KC-induced T cell suppression was not mediated by NO, IDO, IL-10, or TGF-β. CD4⁺ OVA-TCR transgenic T cells were incubated with DCs or the combination of DCs and KCs as described. L-NMMA (0.1 mM), 1-MT (1 mM), anti–IL-10 (10 μg/mL), or anti–TGF-β (10 μg/mL) neutralizing antibody was included in some DC/KC/T cell cocultures. T cell proliferation was determined after 3 days as described. The experiments were carried out in triplicate, and the results represent mean ± SEM. *P < 0.05 compared with T cells stimulated by DCs alone.
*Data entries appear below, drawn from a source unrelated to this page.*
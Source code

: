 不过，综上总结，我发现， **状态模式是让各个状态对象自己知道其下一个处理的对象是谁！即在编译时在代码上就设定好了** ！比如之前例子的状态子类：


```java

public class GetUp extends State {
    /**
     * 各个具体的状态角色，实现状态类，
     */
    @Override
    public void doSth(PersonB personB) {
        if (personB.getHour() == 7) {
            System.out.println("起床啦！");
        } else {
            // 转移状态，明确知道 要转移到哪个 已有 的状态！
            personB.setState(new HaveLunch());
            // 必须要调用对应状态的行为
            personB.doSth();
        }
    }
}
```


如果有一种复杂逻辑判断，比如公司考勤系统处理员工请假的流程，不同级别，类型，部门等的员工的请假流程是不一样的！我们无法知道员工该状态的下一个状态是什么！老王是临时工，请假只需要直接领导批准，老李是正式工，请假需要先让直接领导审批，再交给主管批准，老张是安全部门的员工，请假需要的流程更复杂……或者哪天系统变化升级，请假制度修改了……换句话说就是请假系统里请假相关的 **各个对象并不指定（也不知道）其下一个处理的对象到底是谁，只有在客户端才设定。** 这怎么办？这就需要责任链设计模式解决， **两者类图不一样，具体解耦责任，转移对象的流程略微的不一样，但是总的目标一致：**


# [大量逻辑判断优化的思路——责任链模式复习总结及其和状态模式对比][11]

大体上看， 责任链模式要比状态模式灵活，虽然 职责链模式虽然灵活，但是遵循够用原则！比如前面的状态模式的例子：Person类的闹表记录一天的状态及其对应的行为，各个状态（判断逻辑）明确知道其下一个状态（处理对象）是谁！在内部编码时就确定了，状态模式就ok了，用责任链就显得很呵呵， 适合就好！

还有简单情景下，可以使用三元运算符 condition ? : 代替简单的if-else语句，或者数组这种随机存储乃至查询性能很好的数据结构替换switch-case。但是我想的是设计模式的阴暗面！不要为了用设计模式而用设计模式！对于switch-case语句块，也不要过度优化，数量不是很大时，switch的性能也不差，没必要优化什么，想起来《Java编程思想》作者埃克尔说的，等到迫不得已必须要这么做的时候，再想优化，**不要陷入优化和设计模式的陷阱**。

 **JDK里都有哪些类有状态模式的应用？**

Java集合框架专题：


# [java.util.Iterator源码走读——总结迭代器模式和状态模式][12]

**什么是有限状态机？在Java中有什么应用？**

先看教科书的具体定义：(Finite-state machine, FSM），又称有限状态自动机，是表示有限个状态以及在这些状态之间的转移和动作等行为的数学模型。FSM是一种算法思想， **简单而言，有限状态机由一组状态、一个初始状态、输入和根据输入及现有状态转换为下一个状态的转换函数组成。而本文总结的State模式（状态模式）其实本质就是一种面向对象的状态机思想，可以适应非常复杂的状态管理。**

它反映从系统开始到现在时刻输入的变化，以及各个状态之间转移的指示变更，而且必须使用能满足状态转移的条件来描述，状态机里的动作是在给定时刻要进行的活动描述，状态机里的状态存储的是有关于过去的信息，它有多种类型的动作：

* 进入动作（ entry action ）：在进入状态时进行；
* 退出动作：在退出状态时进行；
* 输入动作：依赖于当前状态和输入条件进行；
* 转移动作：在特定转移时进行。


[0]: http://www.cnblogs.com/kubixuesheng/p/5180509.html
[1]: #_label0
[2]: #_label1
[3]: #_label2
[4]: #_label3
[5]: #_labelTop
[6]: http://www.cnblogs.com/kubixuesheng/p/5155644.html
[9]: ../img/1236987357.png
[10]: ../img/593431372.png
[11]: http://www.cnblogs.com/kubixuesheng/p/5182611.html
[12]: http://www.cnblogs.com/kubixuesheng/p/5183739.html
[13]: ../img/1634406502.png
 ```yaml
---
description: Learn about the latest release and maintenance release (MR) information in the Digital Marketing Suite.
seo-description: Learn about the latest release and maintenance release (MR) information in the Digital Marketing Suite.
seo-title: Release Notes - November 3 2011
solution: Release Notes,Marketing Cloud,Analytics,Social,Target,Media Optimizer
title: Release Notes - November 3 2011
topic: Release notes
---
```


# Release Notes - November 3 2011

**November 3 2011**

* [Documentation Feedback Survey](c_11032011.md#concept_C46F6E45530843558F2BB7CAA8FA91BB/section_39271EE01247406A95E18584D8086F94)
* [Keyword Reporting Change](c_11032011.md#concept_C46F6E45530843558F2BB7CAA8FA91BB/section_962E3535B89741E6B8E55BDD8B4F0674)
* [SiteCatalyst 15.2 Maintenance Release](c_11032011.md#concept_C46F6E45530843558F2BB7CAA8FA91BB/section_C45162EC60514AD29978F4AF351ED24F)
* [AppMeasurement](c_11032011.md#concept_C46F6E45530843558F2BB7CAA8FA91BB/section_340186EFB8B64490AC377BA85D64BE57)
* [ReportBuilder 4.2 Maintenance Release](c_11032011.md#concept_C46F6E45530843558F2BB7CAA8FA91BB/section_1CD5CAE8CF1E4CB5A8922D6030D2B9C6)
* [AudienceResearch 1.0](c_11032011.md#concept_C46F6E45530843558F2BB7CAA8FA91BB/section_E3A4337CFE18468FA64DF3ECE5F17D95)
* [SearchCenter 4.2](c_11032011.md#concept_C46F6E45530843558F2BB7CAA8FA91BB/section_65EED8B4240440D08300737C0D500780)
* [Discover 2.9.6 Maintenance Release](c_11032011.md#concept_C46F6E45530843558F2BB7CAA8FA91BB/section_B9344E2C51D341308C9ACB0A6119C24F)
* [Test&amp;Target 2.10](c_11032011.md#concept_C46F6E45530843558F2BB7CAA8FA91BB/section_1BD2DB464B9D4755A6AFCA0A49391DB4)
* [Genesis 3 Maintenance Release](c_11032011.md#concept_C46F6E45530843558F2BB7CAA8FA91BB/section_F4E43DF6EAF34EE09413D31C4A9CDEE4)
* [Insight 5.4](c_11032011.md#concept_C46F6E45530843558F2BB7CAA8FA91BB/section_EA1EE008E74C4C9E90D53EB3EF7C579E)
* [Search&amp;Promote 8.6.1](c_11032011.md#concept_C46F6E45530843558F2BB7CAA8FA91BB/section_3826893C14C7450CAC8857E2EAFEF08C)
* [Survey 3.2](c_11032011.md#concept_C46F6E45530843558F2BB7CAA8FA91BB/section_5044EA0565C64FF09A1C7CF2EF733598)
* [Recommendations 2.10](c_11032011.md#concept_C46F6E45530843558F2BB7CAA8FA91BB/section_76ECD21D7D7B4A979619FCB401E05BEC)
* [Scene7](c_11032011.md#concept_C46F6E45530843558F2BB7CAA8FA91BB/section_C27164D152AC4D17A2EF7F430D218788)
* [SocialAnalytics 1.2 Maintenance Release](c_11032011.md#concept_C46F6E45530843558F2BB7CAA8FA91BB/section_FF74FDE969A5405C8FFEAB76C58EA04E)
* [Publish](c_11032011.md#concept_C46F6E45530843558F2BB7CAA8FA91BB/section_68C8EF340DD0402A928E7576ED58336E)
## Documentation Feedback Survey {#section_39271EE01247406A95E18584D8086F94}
Similar results were obtained in four separate experiments conducted in the same manner.

Fig. 7

KC-induced T cell suppression was mediated by PGs. (A) CD4⁺ OVA-TCR transgenic T cells were cultured alone, or in the presence of DCs, KCs, or DCs and KCs. After 48 hours, the supernatants were collected and the levels of PGE₂ and 15d-PGJ₂ were determined. The measurements were carried out in triplicate and the results represent mean ± SEM. *P < 0.05 compared with T cells alone. (B) KCs (2.5 × 10⁴/well) were cultured in the absence and presence of various concentrations of indomethacin. After 48 hours, the supernatants were collected and the levels of PGE₂ and PGJ₂ measured. The measurements were carried out in triplicate and the results represent mean ± SEM. *P < 0.05 compared with KCs cultured in the absence of indomethacin. (C) DCs (2.5 × 10⁴/well) and KCs (2.5 × 10⁴/well) were cultured overnight before the addition of CD4⁺ OVA-TCR transgenic T cells (5 × 10⁴/well). Indomethacin (INDO, 1 μM) was included in some DC/KC overnight cocultures. Furthermore, a combination of exogenous PGE₂ (3 ng/mL) and PGJ₂ (3 ng/mL) wad added either in DC/KC overnight cultures, or in DC/KC/T cell cocultures at the same time as the addition of T cells (PGs). T cell proliferation was determined after 3 days as described. (D) CD4⁺ OVA-TCR transgenic T cells were incubated with DCs alone, or in the presence of naïve KCs (nKC) or KCs isolated from poly I:C-treated mice (pKC). T cell proliferation was determined after 3 days as described. (C and D) The measurements were carried out in triplicate and the results represent mean ± SEM. *P < 0.05 compared with T cells stimulated by DCs. The data shown in panels A, B, C, and D represent four independent experiments producing similar results.